PROVIDED INFORMATION:
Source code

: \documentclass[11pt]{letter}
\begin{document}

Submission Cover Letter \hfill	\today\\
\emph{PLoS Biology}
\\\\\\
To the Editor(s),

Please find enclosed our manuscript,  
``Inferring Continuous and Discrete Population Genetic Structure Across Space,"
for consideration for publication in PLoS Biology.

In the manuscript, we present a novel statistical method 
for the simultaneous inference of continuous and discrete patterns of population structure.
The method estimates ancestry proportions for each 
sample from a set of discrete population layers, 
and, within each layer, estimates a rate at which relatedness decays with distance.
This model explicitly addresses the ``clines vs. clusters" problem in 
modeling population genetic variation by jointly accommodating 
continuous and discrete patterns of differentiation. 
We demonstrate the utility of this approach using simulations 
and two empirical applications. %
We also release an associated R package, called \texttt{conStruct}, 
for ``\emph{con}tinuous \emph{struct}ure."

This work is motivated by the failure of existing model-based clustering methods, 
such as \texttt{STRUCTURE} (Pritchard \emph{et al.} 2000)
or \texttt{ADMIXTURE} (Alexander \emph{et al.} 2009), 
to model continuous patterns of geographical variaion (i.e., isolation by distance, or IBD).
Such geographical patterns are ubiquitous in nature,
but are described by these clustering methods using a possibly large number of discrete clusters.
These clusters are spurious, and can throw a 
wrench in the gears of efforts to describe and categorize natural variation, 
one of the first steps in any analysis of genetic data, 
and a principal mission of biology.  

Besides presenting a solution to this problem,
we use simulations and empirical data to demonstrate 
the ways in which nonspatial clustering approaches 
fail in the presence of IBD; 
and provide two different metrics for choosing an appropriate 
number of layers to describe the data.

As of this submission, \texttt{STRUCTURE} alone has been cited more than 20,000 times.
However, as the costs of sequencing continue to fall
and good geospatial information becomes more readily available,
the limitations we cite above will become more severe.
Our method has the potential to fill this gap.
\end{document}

EXERCISE: All records are to be restated exactly, from the first line to the last line.

RESULT BELOW:
Source code

: \documentclass[11pt]{letter}
\begin{document}

Submission Cover Letter \hfill	\today\\
\emph{PLoS Biology}
\\\\\\
To the Editor(s),

Please find enclosed our manuscript,  
``Inferring Continuous and Discrete Population Genetic Structure Across Space,"
for consideration for publication in PLoS Biology.

In the manuscript, we present a novel statistical method 
for the simultaneous inference of continuous and discrete patterns of population structure.
The method estimates ancestry proportions for each 
sample from a set of discrete population layers, 
and, within each layer, estimates a rate at which relatedness decays with distance.
This model explicitly addresses the ``clines vs. clusters" problem in 
modeling population genetic variation by jointly accommodating 
continuous and discrete patterns of differentiation. 
We demonstrate the utility of this approach using simulations 
and two empirical applications. %
We also release an associated R package, called \texttt{conStruct}, 
for ``\emph{con}tinuous \emph{struct}ure."

This work is motivated by the failure of existing model-based clustering methods, 
such as \texttt{STRUCTURE} (Pritchard \emph{et al.} 2000)
or \texttt{ADMIXTURE} (Alexander \emph{et al.} 2009), 
to model continuous patterns of geographical variaion (i.e., isolation by distance, or IBD).
Such geographical patterns are ubiquitous in nature,
but are described by these clustering methods using a possibly large number of discrete clusters.
These clusters are spurious, and can throw a 
wrench in the gears of efforts to describe and categorize natural variation, 
one of the first steps in any analysis of genetic data, 
and a principal mission of biology.  

Besides presenting a solution to this problem,
we use simulations and empirical data to demonstrate 
the ways in which nonspatial clustering approaches 
fail in the presence of IBD; 
and provide two different metrics for choosing an appropriate 
number of layers to describe the data.

As of this submission, \texttt{STRUCTURE} alone has been cited more than 20,000 times.
However, as the costs of sequencing continue to fall
and good geospatial information becomes more readily available,
the limitations we cite above will become more severe.
Our method has the potential to fill this gap.
\end{document}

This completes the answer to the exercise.